Dam removal is an expensive undertaking, but recent federal legislation such as the Infrastructure Investment and Jobs Act has made “unprecedented” levels of funding available for dam removal projects like the one proposed for Ela, Owle said. The Act allocates hundreds of millions of dollars that could potentially go toward dam removal efforts — it’s quite possible the tribe won’t have to pay a dime.
The timing has never been better to break down a dam.
“I am just thrilled to be bringing this opportunity,” Owle told Council.
Sitting on the Oconaluftee River half a mile above its confluence with the Tuckasegee, Ela Dam was built to power the tiny logging town of Bryson City in 1925.
Nantahala Power and Light Company bought the structure in 1942, and Duke Energy purchased that company in 1988. The Federal Electric Utilities Commission approved a 30-year license renewal in 2011, and in 2018 Duke sold the dam to Northbrook Energy . Northbrook also owns the Franklin Dam at Lake Emory and the Mission Dam on the Hiawassee River.

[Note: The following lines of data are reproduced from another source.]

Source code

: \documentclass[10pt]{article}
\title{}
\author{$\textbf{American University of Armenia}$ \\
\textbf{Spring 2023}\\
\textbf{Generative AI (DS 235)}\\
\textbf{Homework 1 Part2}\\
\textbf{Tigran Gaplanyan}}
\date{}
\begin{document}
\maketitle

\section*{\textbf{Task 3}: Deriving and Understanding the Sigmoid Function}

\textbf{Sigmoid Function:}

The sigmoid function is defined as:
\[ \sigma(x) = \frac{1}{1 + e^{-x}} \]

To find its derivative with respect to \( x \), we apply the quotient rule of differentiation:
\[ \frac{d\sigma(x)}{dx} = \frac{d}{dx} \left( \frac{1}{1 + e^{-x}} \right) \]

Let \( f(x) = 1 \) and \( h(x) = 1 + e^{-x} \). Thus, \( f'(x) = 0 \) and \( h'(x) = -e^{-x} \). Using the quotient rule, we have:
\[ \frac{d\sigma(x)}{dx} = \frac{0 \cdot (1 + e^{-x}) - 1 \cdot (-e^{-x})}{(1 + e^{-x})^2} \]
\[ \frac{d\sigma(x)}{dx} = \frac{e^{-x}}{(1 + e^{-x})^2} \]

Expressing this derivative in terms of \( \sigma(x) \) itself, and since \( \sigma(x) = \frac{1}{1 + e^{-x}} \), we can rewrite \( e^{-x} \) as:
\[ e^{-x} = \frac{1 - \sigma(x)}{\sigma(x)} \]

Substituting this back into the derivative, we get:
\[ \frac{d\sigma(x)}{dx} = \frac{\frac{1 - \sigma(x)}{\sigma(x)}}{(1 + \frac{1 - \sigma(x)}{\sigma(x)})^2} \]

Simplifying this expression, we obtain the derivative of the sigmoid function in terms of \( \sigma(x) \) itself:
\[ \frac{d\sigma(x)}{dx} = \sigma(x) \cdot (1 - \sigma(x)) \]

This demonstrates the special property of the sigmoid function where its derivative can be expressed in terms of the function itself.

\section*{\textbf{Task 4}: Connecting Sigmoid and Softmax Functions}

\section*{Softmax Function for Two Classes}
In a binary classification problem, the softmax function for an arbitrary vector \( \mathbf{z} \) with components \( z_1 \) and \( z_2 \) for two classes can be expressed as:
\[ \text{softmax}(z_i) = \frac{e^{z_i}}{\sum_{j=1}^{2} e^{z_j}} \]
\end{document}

Today, Ela Dam fuels the Duke Energy power grid, supplying a steady trickle of clean power just as it’s done for the better part of a century.
Ela Dam is a small impoundment, tucked away along an easy-to-miss gravel drive that departs sharply downhill from Ela Road in Whittier. But it made its way into the headlines and raised the ire of conservationists when an unannounced reservoir drawdown in October dumped a load of sediment so enormous that an N.C. Wildlife Resources Commission survey conducted 10 days later found the riverbed still blanketed with deposits. Of 71 data points the team recorded, a quarter held deposits a foot or more deep. The survey halted shortly after the Oconaluftee River’s confluence with the Tuckasegee because the sediment became so deep it threatened the team’s safety.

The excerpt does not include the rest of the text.